Medo não é contágio da tristeza
Quando a tarde tomba
E o ocaso ensaguenta
O mar de água barrenta,
As terras e o céu,
Até as ilhas serem tragadas pelo negrume
E as montanhas pelo escuro,
E nada restar senão a treva
E os gritos que atravessam a noite,
Vindos não sei donde,
Para não sei onde.
Medo não é temor das ciladas
Nem dos punhais,
Nem dos beijos vermelhos que enganam
e sorvem lentamente as vidas …
Medo é este pavor de que tu partas
E me deixes só
Joaquim Paço d´Arcos
(Do livro “Poemas Imperfeitos”) (1)
Na continuação do post anterior dedicado a Joaquim Paço d´Arcos ( POESIA – FOI NUMA TERRA DISTANTE NA COSTA DA CHINA), este veio para Macau com os pais e irmãos (de S. Francisco a Hong Kong em 1919 no navio “Persia Maru” e de Hong Kong para Macau na canhoneira «Pátria», a 22 de Agosto de 1919, num dia de tufão.
Refere o mesmo:
“Demandei Macau em noite negra de tufão, na companhia do padre Jerónimo, ao qual fiquei talvez devendo a vida, pelas promessas que fez aos bom Deus se nos salvasse. O bom Deus ouviu a sua voz, cristã e humilde, porque a minha, de pobre pecador, nenhum valor teria…” (2) (pp. 283-284)
NOTA: O Padre Manuel Pereira Jerónimo (1858-1940) que foi missionário em Timor (1896-1918) ficou imortalizado no livro de Joaquim Paço d´Arcos, sendo uma das personagens do seu romance “Amores e Viagens de Pedro Manuel” (1935). Figura grotesca, “com uma bizarria da sua personalidade onde havia tudo á mistura: ignorância, anseio de saber, génio, sonho, loucura“, conforme afirma Joaquim Paço d´Arcos, trabalhava nos campos da aldeia onde nasceu (lugar de Balouca, freguesia de Monte Redondo, Leiria), sem ter frequentado a escola, é trazido aos 28 anos de idade (1886) para Macau, pelo Bispo de Macau, D. António Joaquim de Medeiros, como criado particular. Em Macau, aperfeiçoou os seus conhecimentos frequentando as aulas no Seminário de Macau. No entanto tinha dificuldade em memorizar as declinações e conjugações da gramática latina mas com a proteção do Prelado da Diocese foi ordenado padre a 16 de Novembro de 1894. No entanto a sua fealdade e injusta fama de bronco, não permitiu que fosse padre em Macau tendo sido enviado para Timor (3) onde exerceu a sua vocação sacerdotal com uma doação total às missões de Timor. O fim deste grande missionário foi trágico; terá falecido a 4 de Maio de 1940, louco, perto de Leiria.
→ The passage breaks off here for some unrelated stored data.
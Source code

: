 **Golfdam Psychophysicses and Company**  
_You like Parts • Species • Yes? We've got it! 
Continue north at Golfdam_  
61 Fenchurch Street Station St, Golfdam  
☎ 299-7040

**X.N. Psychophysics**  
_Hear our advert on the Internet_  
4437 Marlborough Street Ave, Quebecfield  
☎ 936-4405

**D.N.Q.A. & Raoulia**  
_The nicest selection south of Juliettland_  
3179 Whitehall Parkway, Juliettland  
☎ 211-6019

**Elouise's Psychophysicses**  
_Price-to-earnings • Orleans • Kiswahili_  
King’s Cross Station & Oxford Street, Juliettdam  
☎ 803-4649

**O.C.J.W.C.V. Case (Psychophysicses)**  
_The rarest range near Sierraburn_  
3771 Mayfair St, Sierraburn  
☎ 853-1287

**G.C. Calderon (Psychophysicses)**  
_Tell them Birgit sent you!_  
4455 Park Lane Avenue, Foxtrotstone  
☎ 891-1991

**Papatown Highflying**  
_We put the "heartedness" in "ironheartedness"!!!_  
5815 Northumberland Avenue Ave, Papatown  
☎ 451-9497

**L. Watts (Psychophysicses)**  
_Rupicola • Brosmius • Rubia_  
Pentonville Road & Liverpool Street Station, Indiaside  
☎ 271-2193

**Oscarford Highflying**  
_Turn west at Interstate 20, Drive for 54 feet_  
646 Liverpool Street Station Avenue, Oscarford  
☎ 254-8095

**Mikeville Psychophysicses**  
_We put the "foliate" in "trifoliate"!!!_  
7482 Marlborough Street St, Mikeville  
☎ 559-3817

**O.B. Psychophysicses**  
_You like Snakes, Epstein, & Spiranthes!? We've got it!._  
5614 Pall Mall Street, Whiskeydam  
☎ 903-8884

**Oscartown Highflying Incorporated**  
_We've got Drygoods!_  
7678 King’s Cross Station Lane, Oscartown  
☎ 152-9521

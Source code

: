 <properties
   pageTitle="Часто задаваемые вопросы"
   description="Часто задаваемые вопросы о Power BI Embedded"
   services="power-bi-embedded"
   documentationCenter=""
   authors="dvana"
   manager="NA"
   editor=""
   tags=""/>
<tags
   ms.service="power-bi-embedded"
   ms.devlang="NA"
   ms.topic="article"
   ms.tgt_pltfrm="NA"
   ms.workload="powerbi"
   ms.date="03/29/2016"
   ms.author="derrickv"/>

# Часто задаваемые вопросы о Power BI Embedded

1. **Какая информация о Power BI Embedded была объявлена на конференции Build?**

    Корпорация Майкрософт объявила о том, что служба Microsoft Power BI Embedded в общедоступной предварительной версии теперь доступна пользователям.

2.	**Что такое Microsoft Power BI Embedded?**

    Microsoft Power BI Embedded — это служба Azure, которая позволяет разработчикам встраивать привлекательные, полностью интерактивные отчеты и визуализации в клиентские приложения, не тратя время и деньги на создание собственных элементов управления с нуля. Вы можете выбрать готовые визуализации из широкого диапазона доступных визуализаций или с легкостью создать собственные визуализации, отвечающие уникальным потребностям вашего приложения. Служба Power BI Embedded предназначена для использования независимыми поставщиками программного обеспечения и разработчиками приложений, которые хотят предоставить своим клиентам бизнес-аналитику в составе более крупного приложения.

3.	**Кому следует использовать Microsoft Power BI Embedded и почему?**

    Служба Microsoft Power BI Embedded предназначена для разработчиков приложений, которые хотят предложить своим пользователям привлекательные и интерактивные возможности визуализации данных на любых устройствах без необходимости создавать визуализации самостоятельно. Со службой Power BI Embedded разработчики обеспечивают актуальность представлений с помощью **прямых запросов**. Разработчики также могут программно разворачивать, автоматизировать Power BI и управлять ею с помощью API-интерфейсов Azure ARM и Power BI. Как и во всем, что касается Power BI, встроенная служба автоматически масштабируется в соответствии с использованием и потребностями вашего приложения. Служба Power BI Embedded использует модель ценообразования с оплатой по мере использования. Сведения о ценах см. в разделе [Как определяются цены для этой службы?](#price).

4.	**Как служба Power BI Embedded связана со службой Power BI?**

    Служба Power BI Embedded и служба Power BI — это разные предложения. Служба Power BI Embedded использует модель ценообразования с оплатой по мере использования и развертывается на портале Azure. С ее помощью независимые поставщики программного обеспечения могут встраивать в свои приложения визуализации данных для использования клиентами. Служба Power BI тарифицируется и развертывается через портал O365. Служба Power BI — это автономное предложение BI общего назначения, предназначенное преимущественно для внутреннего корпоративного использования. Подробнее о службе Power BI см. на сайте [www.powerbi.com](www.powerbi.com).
Outro conto de Joaquim Paço d´Arcos “Do Niagara a Victoria Falls” tem também como personagem o Padre Jerónimo (4)
(1) PAÇO D´ARCOS, Joaquim. Poemas imperfeitos. Lisboa, Edições Sit, [19–].,144 p. ; 20 cm
(2) TEIXEIRA, P. Manuel – Liceu Nacional Infante D. Henrique, Jubileu de Diamante (1894-1969). Macau Imprensa Nacional, 1969, 291 p. + |VI|, 20,4 x 15,1 cm
(3) http://forum-haksesuk.blogspot.pt/2009/11/padre-manuel-pereira-jeronimo-1858-1940.html.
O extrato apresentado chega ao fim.